Combination immunotherapy with the anti–PD-L1 monoclonal antibody durvalumab and other novel agents seemed to outperform durvalumab alone in the neoadjuvant setting for early-stage non–small cell lung cancer (NSCLC), according to researchers from The University of Texas MD Anderson Cancer Center, Houston. The findings, published in Cancer Discovery,1 were first presented at the 2022 American Association for Cancer Research Annual Meeting.
Tina Cascone, MD, PhD
The multicenter, randomized phase II NeoCOAST clinical trial evaluated neoadjuvant durvalumab alone and in combination with each of the following novel immunotherapies: the anti-CD73 monoclonal antibody oleclumab, the anti-NKG2A monoclonal antibody monalizumab, and the anti-STAT3 antisense oligonucleotide danvatirsen. Although the study was not statistically powered to compare arms, all combinations resulted in numerically higher major pathologic response rates than with durvalumab monotherapy.
“This study builds on the growing evidence that combination immunotherapy has a role in the neoadjuvant setting for this patient population,” said Tina Cascone, MD, PhD, Assistant Professor of Thoracic/Head and Neck Medical Oncology and lead author of the study. “Ultimately, we want to give patients a chance to live longer without their cancer returning.”
Key Findings
The NeoCOAST study enrolled 84 patients with untreated, resectable (> 2 cm), stage I–IIIA NSCLC between March 2019 and September 2020. The primary endpoint was investigator-assessed major pathologic response, defined as ≤ 10% residual viable tumor cells in the resected tumor tissue and sampled nodes at surgery. The investigators assessed pathologic complete response as a secondary endpoint. All combinations had numerically higher rates of major pathologic response and pathologic complete response than monotherapy, and there were no statistically significant differences in responses between the combination arms:
For the patients who received durvalumab monotherapy, major pathologic response occurred in 11.1% and pathologic complete response, in 3.7%, which is comparable to results from other monotherapy studies.
Major pathologic response rates for combination therapy ranged from 19% (with oleclumab) to 31.3% (with danvatirsen), and pathologic complete response rates ranged from 9.5% (with oleclumab) to 12.5% (with danvatirsen). For combination therapy with monalizumab, major pathologic response was 30%, and pathologic complete response was 10%.

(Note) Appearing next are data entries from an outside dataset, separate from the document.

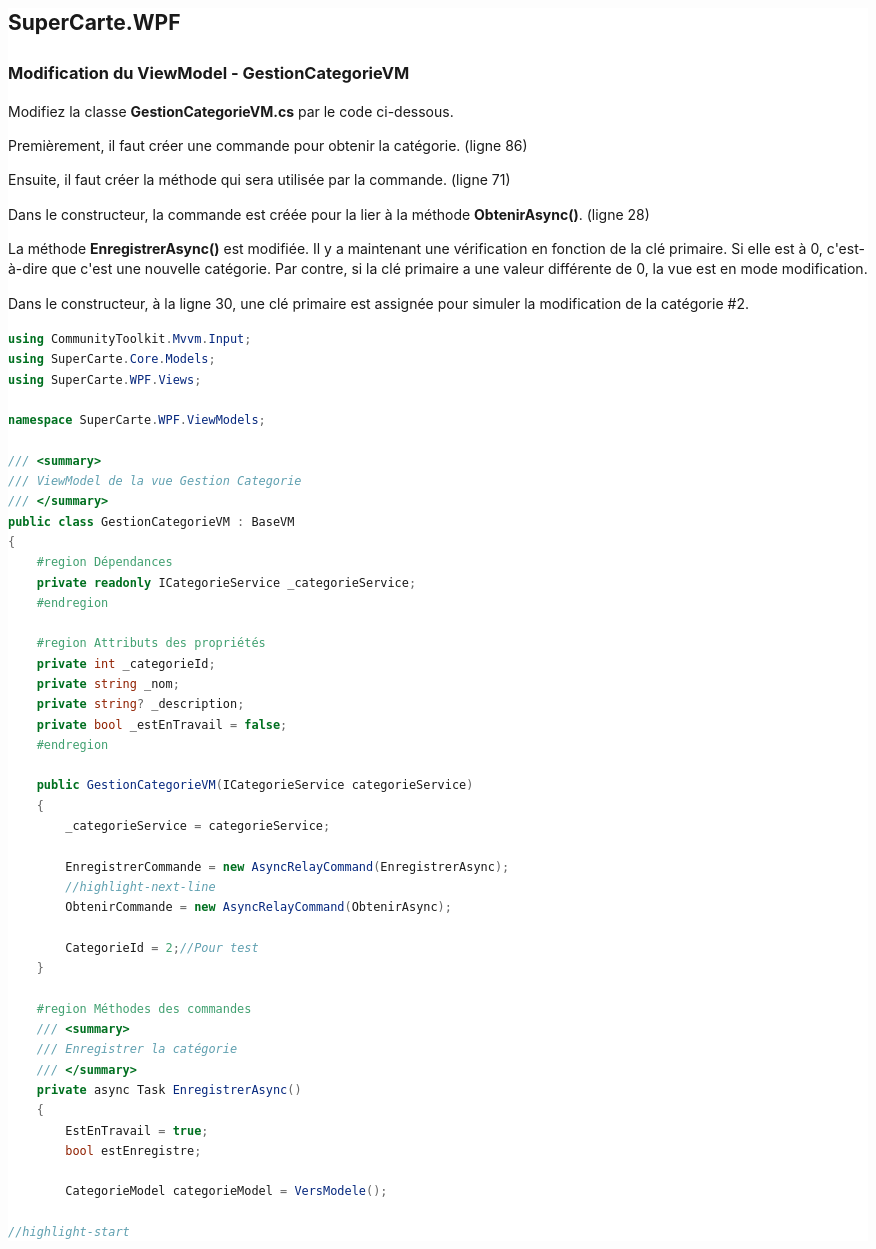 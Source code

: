 ## SuperCarte.WPF

### Modification du ViewModel - GestionCategorieVM

Modifiez la classe **GestionCategorieVM.cs** par le code ci-dessous.

Premièrement, il faut créer une commande pour obtenir la catégorie. (ligne 86)

Ensuite, il faut créer la méthode qui sera utilisée par la commande. (ligne 71)

Dans le constructeur, la commande est créée pour la lier à la méthode **ObtenirAsync()**. (ligne 28)

La méthode **EnregistrerAsync()** est modifiée. Il y a maintenant une vérification en fonction de la clé primaire. Si elle est à 0, c'est-à-dire que c'est une nouvelle catégorie. Par contre, si la clé primaire a une valeur différente de 0, la vue est en mode modification.

Dans le constructeur, à la ligne 30, une clé primaire est assignée pour simuler la modification de la catégorie #2.

```csharp showLineNumbers
using CommunityToolkit.Mvvm.Input;
using SuperCarte.Core.Models;
using SuperCarte.WPF.Views;

namespace SuperCarte.WPF.ViewModels;

/// <summary>
/// ViewModel de la vue Gestion Categorie
/// </summary>
public class GestionCategorieVM : BaseVM
{
    #region Dépendances
    private readonly ICategorieService _categorieService;
    #endregion

    #region Attributs des propriétés
    private int _categorieId;
    private string _nom;
    private string? _description;
    private bool _estEnTravail = false; 
    #endregion

    public GestionCategorieVM(ICategorieService categorieService)
	{
        _categorieService = categorieService;

        EnregistrerCommande = new AsyncRelayCommand(EnregistrerAsync);
		//highlight-next-line
        ObtenirCommande = new AsyncRelayCommand(ObtenirAsync);
        
        CategorieId = 2;//Pour test
    }

    #region Méthodes des commandes
    /// <summary>
    /// Enregistrer la catégorie
    /// </summary>    
    private async Task EnregistrerAsync()
    {
        EstEnTravail = true;
        bool estEnregistre;

        CategorieModel categorieModel = VersModele();
		
//highlight-start	
``` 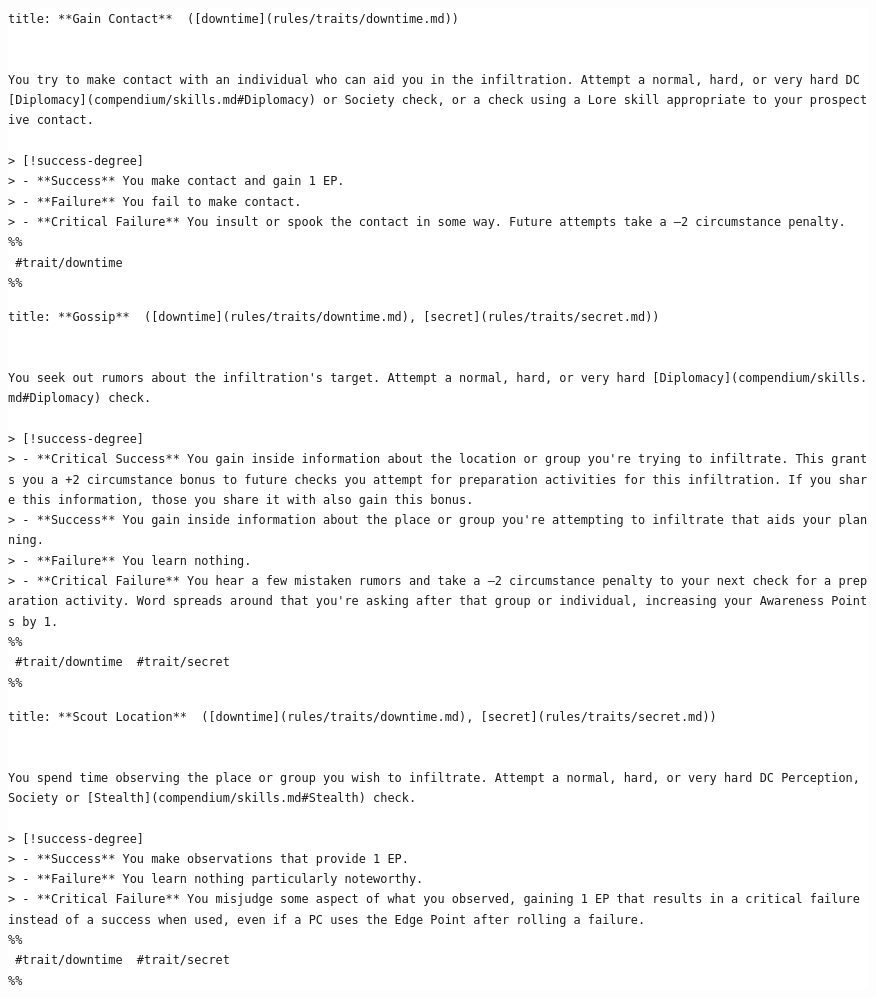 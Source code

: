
 ```ad-embed-ability
title: **Gain Contact**  ([downtime](rules/traits/downtime.md))


You try to make contact with an individual who can aid you in the infiltration. Attempt a normal, hard, or very hard DC [Diplomacy](compendium/skills.md#Diplomacy) or Society check, or a check using a Lore skill appropriate to your prospective contact.

> [!success-degree] 
> - **Success** You make contact and gain 1 EP.
> - **Failure** You fail to make contact.
> - **Critical Failure** You insult or spook the contact in some way. Future attempts take a –2 circumstance penalty.  
%%
 #trait/downtime 
%%
```

```ad-embed-ability
title: **Gossip**  ([downtime](rules/traits/downtime.md), [secret](rules/traits/secret.md))


You seek out rumors about the infiltration's target. Attempt a normal, hard, or very hard [Diplomacy](compendium/skills.md#Diplomacy) check.

> [!success-degree] 
> - **Critical Success** You gain inside information about the location or group you're trying to infiltrate. This grants you a +2 circumstance bonus to future checks you attempt for preparation activities for this infiltration. If you share this information, those you share it with also gain this bonus.
> - **Success** You gain inside information about the place or group you're attempting to infiltrate that aids your planning.
> - **Failure** You learn nothing.
> - **Critical Failure** You hear a few mistaken rumors and take a –2 circumstance penalty to your next check for a preparation activity. Word spreads around that you're asking after that group or individual, increasing your Awareness Points by 1.  
%%
 #trait/downtime  #trait/secret 
%%
```

```ad-embed-ability
title: **Scout Location**  ([downtime](rules/traits/downtime.md), [secret](rules/traits/secret.md))


You spend time observing the place or group you wish to infiltrate. Attempt a normal, hard, or very hard DC Perception, Society or [Stealth](compendium/skills.md#Stealth) check.

> [!success-degree] 
> - **Success** You make observations that provide 1 EP.
> - **Failure** You learn nothing particularly noteworthy.
> - **Critical Failure** You misjudge some aspect of what you observed, gaining 1 EP that results in a critical failure instead of a success when used, even if a PC uses the Edge Point after rolling a failure.  
%%
 #trait/downtime  #trait/secret 
%%
```
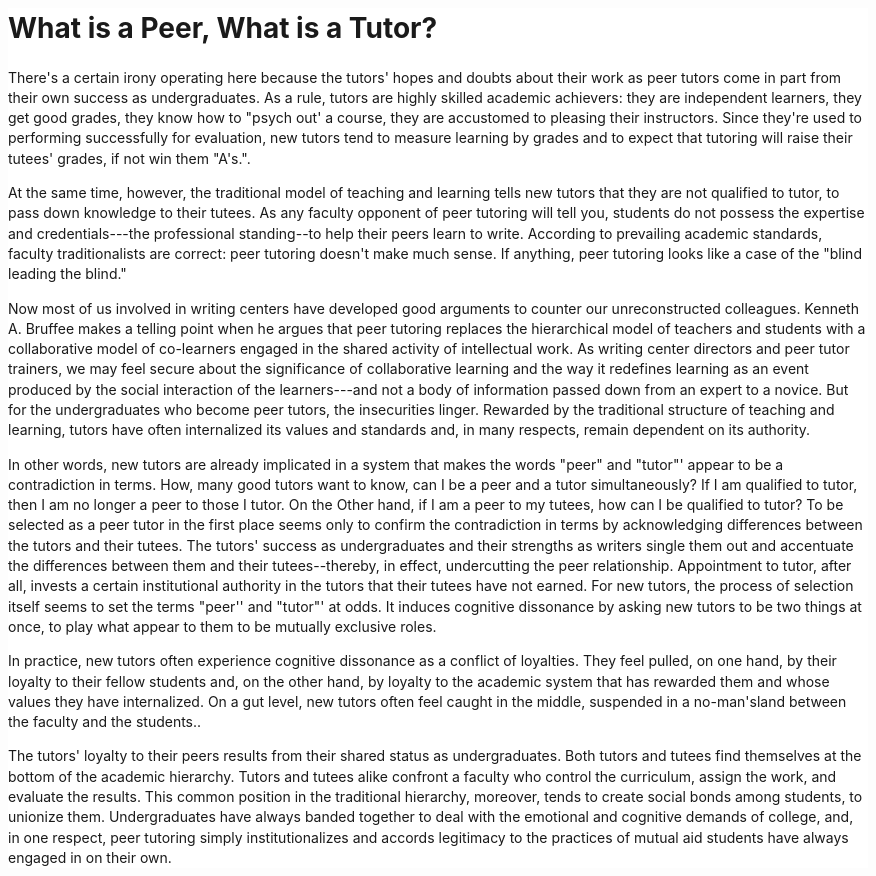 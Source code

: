 # What is a Peer, What is a Tutor?

There's a certain irony operating here because the tutors' hopes and doubts about their work as peer tutors come in part from their own success as undergraduates. As a rule, tutors are highly skilled academic achievers: they are independent learners, they get good grades, they know how to "psych out' a course, they are accustomed to pleasing their instructors. Since they're used to performing successfully for evaluation, new tutors tend to measure learning by grades and to expect that tutoring will raise their tutees' grades, if not win them "A's.".

At the same time, however, the traditional model of teaching and learning tells new tutors that they are not qualified to tutor, to pass down knowledge to their tutees. As any faculty opponent of peer tutoring will tell you, students do not possess the expertise and credentials---the professional standing--to help their peers learn to write. According to prevailing academic standards, faculty traditionalists are correct: peer tutoring doesn't make much sense. If anything, peer tutoring looks like a case of the "blind leading the blind."

Now most of us involved in writing centers have developed good arguments to counter our unreconstructed colleagues. Kenneth A. Bruffee makes a telling point when he argues that peer tutoring replaces the hierarchical model of teachers and students with a collaborative model of co-learners engaged in the shared activity of intellectual work. As writing center directors and peer tutor trainers, we may feel secure about the significance of collaborative learning and the way it redefines learning as an event produced by the social interaction of the learners---and not a body of information passed down from an expert to a novice. But for the undergraduates who become peer tutors, the insecurities linger. Rewarded by the traditional structure of teaching and learning, tutors have often internalized its values and standards and, in many respects, remain dependent on its authority.

In other words, new tutors are already implicated in a system that makes the words "peer" and "tutor"' appear to be a contradiction in terms. How, many good tutors want to know, can I be a peer and a tutor simultaneously? If I am qualified to tutor, then I am no longer a peer to those I tutor. On the Other hand, if I am a peer to my tutees, how can I be qualified to tutor? To be selected as a peer tutor in the first place seems only to confirm the contradiction in terms by acknowledging differences between the tutors and their tutees. The tutors' success as undergraduates and their strengths as writers single them out and accentuate the differences between them and their tutees--thereby, in effect, undercutting the peer relationship. Appointment to tutor, after all, invests a certain institutional authority in the tutors that their tutees have not earned. For new tutors, the process of selection itself seems to set the terms "peer'' and "tutor"' at odds. It induces cognitive dissonance by asking new tutors to be two things at once, to play what appear to them to be mutually exclusive roles.

In practice, new tutors often experience cognitive dissonance as a conflict of loyalties. They feel pulled, on one hand, by their loyalty to their fellow students and, on the other hand, by loyalty to the academic system that has rewarded them and whose values they have internalized. On a gut level, new tutors often feel caught in the middle, suspended in a no-man'sland between the faculty and the students..

The tutors' loyalty to their peers results from their shared status as undergraduates. Both tutors and tutees find themselves at the bottom of the academic hierarchy. Tutors and tutees alike confront a faculty who control the curriculum, assign the work, and evaluate the results. This common position in the traditional hierarchy, moreover, tends to create social bonds among students, to unionize them. Undergraduates have always banded together to deal with the emotional and cognitive demands of college, and, in one respect, peer tutoring simply institutionalizes and accords legitimacy to the practices of mutual aid students have always engaged in on their own.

The safety profile in the durvalumab monotherapy arm (treatment-related adverse events in 34.6% of patients) was similar to previously published data for anti–PD-1/PD-L1 antibodies. No new safety signals were identified with any of the combination regimens (treatment-related adverse events seen in 43.8%–57.1% of patients).
Based on these results and the recent approval of neoadjuvant nivolumab plus chemotherapy, the team has launched a follow-up randomized clinical trial, NeoCOAST-2, with Dr. Cascone serving as the global principal investigator. The trial is now enrolling patients with resectable, stage IIA–IIIA NSCLC to receive neoadjuvant durvalumab combined with chemotherapy and either oleclumab or monalizumab, followed by surgery and adjuvant durvalumab plus oleclumab or monalizumab.
DISCLOSURE: Dr. Cascone has received personal fees and other institutional support from MedImmune/AstraZeneca, as well as grants, personal fees, and other support from Bristol Myers Squibb, Regeneron, Merck & Co, Pfizer, Genentech, Arrowhead Pharmaceuticals, Roche, Medscape, OncLive, PeerView, Clinical Care Options, The Mark Foundation for Cancer Research, Physicians’ Education Resource, IDEOlogy Health, the Parker Institute for Cancer Immunotherapy, the Society for Immunotherapy of Cancer, the International Association for the Study of Lung Cancer, Dava Oncology, and EMD Serono. For full disclosures of the study authors, visit aacrjournals.org.
REFERENCE
1. Cascone T, Kar G, Spicer JD, et al: Neoadjuvant durvalumab alone or combined with novel immuno-oncology agents in resectable lung cancer: The phase 2 NeoCOAST platform trial. Cancer Discov 13:2394-2411, 2023.